### ABOUT THIS EXERCISE
Return the lines below that contain the word "DoxyCompactItemize".

(Document images with source code)
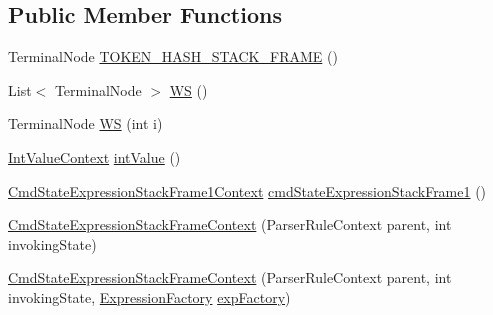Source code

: \subsection*{Public Member Functions}
\begin{DoxyCompactItemize}
\item 
Terminal\+Node \hyperlink{classgov_1_1nasa_1_1jpf_1_1inspector_1_1server_1_1expression_1_1parser_1_1_expression_grammar_pa1661807291671005dea18d81e1943036_a9ef832da5ce58c2afdccb24434396ac1}{T\+O\+K\+E\+N\+\_\+\+H\+A\+S\+H\+\_\+\+S\+T\+A\+C\+K\+\_\+\+F\+R\+A\+ME} ()
\item 
List$<$ Terminal\+Node $>$ \hyperlink{classgov_1_1nasa_1_1jpf_1_1inspector_1_1server_1_1expression_1_1parser_1_1_expression_grammar_pa1661807291671005dea18d81e1943036_adb08861a4c53c87bde3132856b9c4ee4}{WS} ()
\item 
Terminal\+Node \hyperlink{classgov_1_1nasa_1_1jpf_1_1inspector_1_1server_1_1expression_1_1parser_1_1_expression_grammar_pa1661807291671005dea18d81e1943036_a6c79982683445e259e0e062bd68807f3}{WS} (int i)
\item 
\hyperlink{classgov_1_1nasa_1_1jpf_1_1inspector_1_1server_1_1expression_1_1parser_1_1_expression_grammar_parser_1_1_int_value_context}{Int\+Value\+Context} \hyperlink{classgov_1_1nasa_1_1jpf_1_1inspector_1_1server_1_1expression_1_1parser_1_1_expression_grammar_pa1661807291671005dea18d81e1943036_ac7d7dc7fedc45f5be78a0814709a5ce1}{int\+Value} ()
\item 
\hyperlink{classgov_1_1nasa_1_1jpf_1_1inspector_1_1server_1_1expression_1_1parser_1_1_expression_grammar_pabec1adacda521b9e6ed9ea64caf537b4}{Cmd\+State\+Expression\+Stack\+Frame1\+Context} \hyperlink{classgov_1_1nasa_1_1jpf_1_1inspector_1_1server_1_1expression_1_1parser_1_1_expression_grammar_pa1661807291671005dea18d81e1943036_a8fbfe3ac2e9fbbd70f75981a2acf67d9}{cmd\+State\+Expression\+Stack\+Frame1} ()
\item 
\hyperlink{classgov_1_1nasa_1_1jpf_1_1inspector_1_1server_1_1expression_1_1parser_1_1_expression_grammar_pa1661807291671005dea18d81e1943036_a02626f541b2a00c465a1cd0bd748d382}{Cmd\+State\+Expression\+Stack\+Frame\+Context} (Parser\+Rule\+Context parent, int invoking\+State)
\item 
\hyperlink{classgov_1_1nasa_1_1jpf_1_1inspector_1_1server_1_1expression_1_1parser_1_1_expression_grammar_pa1661807291671005dea18d81e1943036_afad7cbe8f94d62b4f2c2e6163d9fde63}{Cmd\+State\+Expression\+Stack\+Frame\+Context} (Parser\+Rule\+Context parent, int invoking\+State, \hyperlink{classgov_1_1nasa_1_1jpf_1_1inspector_1_1server_1_1expression_1_1_expression_factory}{Expression\+Factory} \hyperlink{classgov_1_1nasa_1_1jpf_1_1inspector_1_1server_1_1expression_1_1parser_1_1_expression_grammar_pa1661807291671005dea18d81e1943036_a8d49ae7e265212ebe98b423c6716ca9a}{exp\+Factory})

\end{DoxyCompactItemize}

### EXERCISE RESPONSE
\begin{DoxyCompactItemize}
\end{DoxyCompactItemize}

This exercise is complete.